#### What to do:
The lines to repeat are those below from the one containing "construct the database." down to the one containing "module name like", both included; reproduce them exactly and nothing else.

#### Stored items:

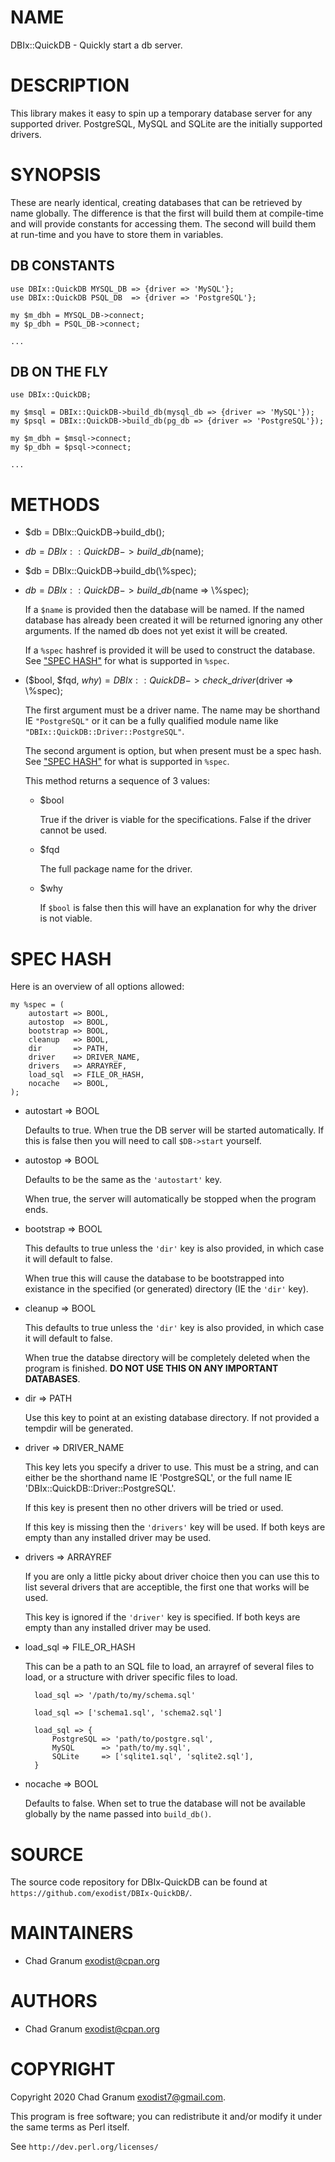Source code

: # NAME

DBIx::QuickDB - Quickly start a db server.

# DESCRIPTION

This library makes it easy to spin up a temporary database server for any
supported driver. PostgreSQL, MySQL and SQLite are the initially supported
drivers.

# SYNOPSIS

These are nearly identical, creating databases that can be retrieved by name
globally. The difference is that the first will build them at compile-time and
will provide constants for accessing them. The second will build them at
run-time and you have to store them in variables.

## DB CONSTANTS

    use DBIx::QuickDB MYSQL_DB => {driver => 'MySQL'};
    use DBIx::QuickDB PSQL_DB  => {driver => 'PostgreSQL'};

    my $m_dbh = MYSQL_DB->connect;
    my $p_dbh = PSQL_DB->connect;

    ...

## DB ON THE FLY

    use DBIx::QuickDB;

    my $msql = DBIx::QuickDB->build_db(mysql_db => {driver => 'MySQL'});
    my $psql = DBIx::QuickDB->build_db(pg_db => {driver => 'PostgreSQL'});

    my $m_dbh = $msql->connect;
    my $p_dbh = $psql->connect;

    ...

# METHODS

- $db = DBIx::QuickDB->build\_db();
- $db = DBIx::QuickDB->build\_db($name);
- $db = DBIx::QuickDB->build\_db(\\%spec);
- $db = DBIx::QuickDB->build\_db($name => \\%spec);

    If a `$name` is provided then the database will be named. If the named
    database has already been created it will be returned ignoring any other
    arguments. If the named db does not yet exist it will be created.

    If a `%spec` hashref is provided it will be used to construct the database.
    See ["SPEC HASH"](#spec-hash) for what is supported in `%spec`.

- ($bool, $fqd, $why ) = DBIx::QuickDB->check\_driver($driver => \\%spec);

    The first argument must be a driver name. The name may be shorthand IE
    `"PostgreSQL"` or it can be a fully qualified module name like
    `"DBIx::QuickDB::Driver::PostgreSQL"`.

    The second argument is option, but when present must be a spec hash. See
    ["SPEC HASH"](#spec-hash) for what is supported in `%spec`.

    This method returns a sequence of 3 values:

    - $bool

        True if the driver is viable for the specifications. False if the driver cannot
        be used.

    - $fqd

        The full package name for the driver.

    - $why

        If `$bool` is false then this will have an explanation for why the driver is
        not viable.

# SPEC HASH

Here is an overview of all options allowed:

    my %spec = (
        autostart => BOOL,
        autostop  => BOOL,
        bootstrap => BOOL,
        cleanup   => BOOL,
        dir       => PATH,
        driver    => DRIVER_NAME,
        drivers   => ARRAYREF,
        load_sql  => FILE_OR_HASH,
        nocache   => BOOL,
    );

- autostart => BOOL

    Defaults to true. When true the DB server will be started automatically. If
    this is false then you will need to call `$DB->start` yourself.

- autostop  => BOOL

    Defaults to be the same as the `'autostart'` key.

    When true, the server will automatically be stopped when the program ends.

- bootstrap => BOOL

    This defaults to true unless the `'dir'` key is also provided, in which case
    it will default to false.

    When true this will cause the database to be bootstrapped into existance in the
    specified (or generated) directory (IE the `'dir'` key).

- cleanup => BOOL

    This defaults to true unless the `'dir'` key is also provided, in which case
    it will default to false.

    When true the databse directory will be completely deleted when the program is
    finished. **DO NOT USE THIS ON ANY IMPORTANT DATABASES**.

- dir => PATH

    Use this key to point at an existing database directory. If not provided a
    tempdir will be generated.

- driver => DRIVER\_NAME

    This key lets you specify a driver to use. This must be a string, and can
    either be the shorthand name IE 'PostgreSQL', or the full name IE
    'DBIx::QuickDB::Driver::PostgreSQL'.

    If this key is present then no other drivers will be tried or used.

    If this key is missing then the `'drivers'` key will be used. If both keys are
    empty than any installed driver may be used.

- drivers => ARRAYREF

    If you are only a little picky about driver choice then you can use this to
    list several drivers that are acceptible, the first one that works will be
    used.

    This key is ignored if the `'driver'` key is specified. If both keys are empty
    than any installed driver may be used.

- load\_sql => FILE\_OR\_HASH

    This can be a path to an SQL file to load, an arrayref of several files to
    load, or a structure with driver specific files to load.

        load_sql => '/path/to/my/schema.sql'

        load_sql => ['schema1.sql', 'schema2.sql']

        load_sql => {
            PostgreSQL => 'path/to/postgre.sql',
            MySQL      => 'path/to/my.sql',
            SQLite     => ['sqlite1.sql', 'sqlite2.sql'],
        }

- nocache => BOOL

    Defaults to false. When set to true the database will not be available globally
    by the name passed into `build_db()`.

# SOURCE

The source code repository for DBIx-QuickDB can be found at
`https://github.com/exodist/DBIx-QuickDB/`.

# MAINTAINERS

- Chad Granum <exodist@cpan.org>

# AUTHORS

- Chad Granum <exodist@cpan.org>

# COPYRIGHT

Copyright 2020 Chad Granum <exodist7@gmail.com>.

This program is free software; you can redistribute it and/or
modify it under the same terms as Perl itself.

See `http://dev.perl.org/licenses/`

#### Task response:
    If a `%spec` hashref is provided it will be used to construct the database.
    See ["SPEC HASH"](#spec-hash) for what is supported in `%spec`.

- ($bool, $fqd, $why ) = DBIx::QuickDB->check\_driver($driver => \\%spec);

    The first argument must be a driver name. The name may be shorthand IE
    `"PostgreSQL"` or it can be a fully qualified module name like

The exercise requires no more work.